Task to complete: Return each entry below word for word, leaving out any image.
Exercise material Block Start
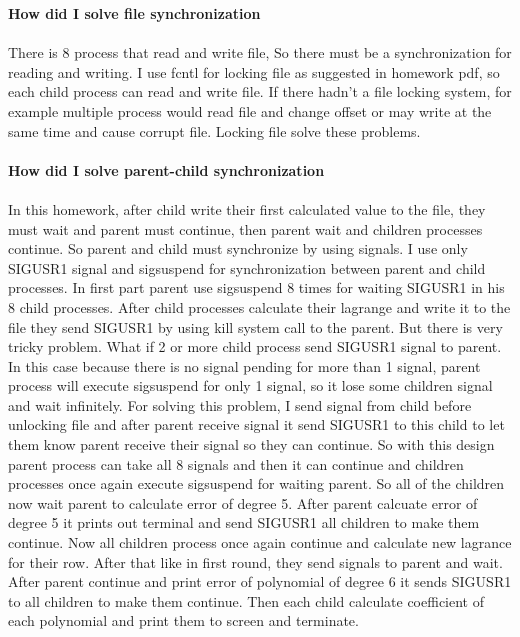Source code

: \documentclass{article}
\begin{document}
\newpage
\textbf{
How did I solve file synchronization} \\
\\
There is 8 process that read and write file, So there must be a synchronization for reading and writing. I use fcntl for locking file as suggested in homework pdf, so each child process can read and write file. If there hadn't a file locking system, for example multiple process would read file and change offset or may write at the same time and cause corrupt file. Locking file solve these problems.
\\
\\
\textbf{
How did I solve parent-child synchronization} \\
\\
In this homework, after child write their first calculated value to the file, they must wait and parent must continue, then parent wait and children processes continue. So parent and child must synchronize by using signals. I use only SIGUSR1 signal and sigsuspend for synchronization between parent and child processes. In first part parent use sigsuspend 8 times for waiting SIGUSR1 in his 8 child processes. After child processes calculate their lagrange and write it to the file they send SIGUSR1 by using kill system call to the parent. But there is very tricky problem. What if 2 or more child process send SIGUSR1 signal to parent. In this case because there is no signal pending for more than 1 signal, parent process will execute sigsuspend for only 1 signal, so it lose some children signal and wait infinitely. For solving this problem, I send signal from child before unlocking file and after parent receive signal it send SIGUSR1 to this child to let them know parent receive their signal so they can continue. So with this design parent process can take all 8 signals and then it can continue and children processes once again execute sigsuspend for waiting parent. So all of the children now wait parent to calculate error of degree 5. After parent calcuate error of degree 5 it prints out terminal and send SIGUSR1 all children to make them continue. Now all children process once again continue and calculate new lagrance for their row. After that like in first round, they send signals to parent and wait. After parent continue and print error of polynomial of degree 6 it sends SIGUSR1 to all children to make them continue. Then each child calculate coefficient of each polynomial and print them to screen and terminate.
\\
\end{document}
Exercise material Block End
Output for this task:
Source code

: \documentclass{article}
\begin{document}
\newpage
\textbf{
How did I solve file synchronization} \\
\\
There is 8 process that read and write file, So there must be a synchronization for reading and writing. I use fcntl for locking file as suggested in homework pdf, so each child process can read and write file. If there hadn't a file locking system, for example multiple process would read file and change offset or may write at the same time and cause corrupt file. Locking file solve these problems.
\\
\\
\textbf{
How did I solve parent-child synchronization} \\
\\
In this homework, after child write their first calculated value to the file, they must wait and parent must continue, then parent wait and children processes continue. So parent and child must synchronize by using signals. I use only SIGUSR1 signal and sigsuspend for synchronization between parent and child processes. In first part parent use sigsuspend 8 times for waiting SIGUSR1 in his 8 child processes. After child processes calculate their lagrange and write it to the file they send SIGUSR1 by using kill system call to the parent. But there is very tricky problem. What if 2 or more child process send SIGUSR1 signal to parent. In this case because there is no signal pending for more than 1 signal, parent process will execute sigsuspend for only 1 signal, so it lose some children signal and wait infinitely. For solving this problem, I send signal from child before unlocking file and after parent receive signal it send SIGUSR1 to this child to let them know parent receive their signal so they can continue. So with this design parent process can take all 8 signals and then it can continue and children processes once again execute sigsuspend for waiting parent. So all of the children now wait parent to calculate error of degree 5. After parent calcuate error of degree 5 it prints out terminal and send SIGUSR1 all children to make them continue. Now all children process once again continue and calculate new lagrance for their row. After that like in first round, they send signals to parent and wait. After parent continue and print error of polynomial of degree 6 it sends SIGUSR1 to all children to make them continue. Then each child calculate coefficient of each polynomial and print them to screen and terminate.
\\
\end{document}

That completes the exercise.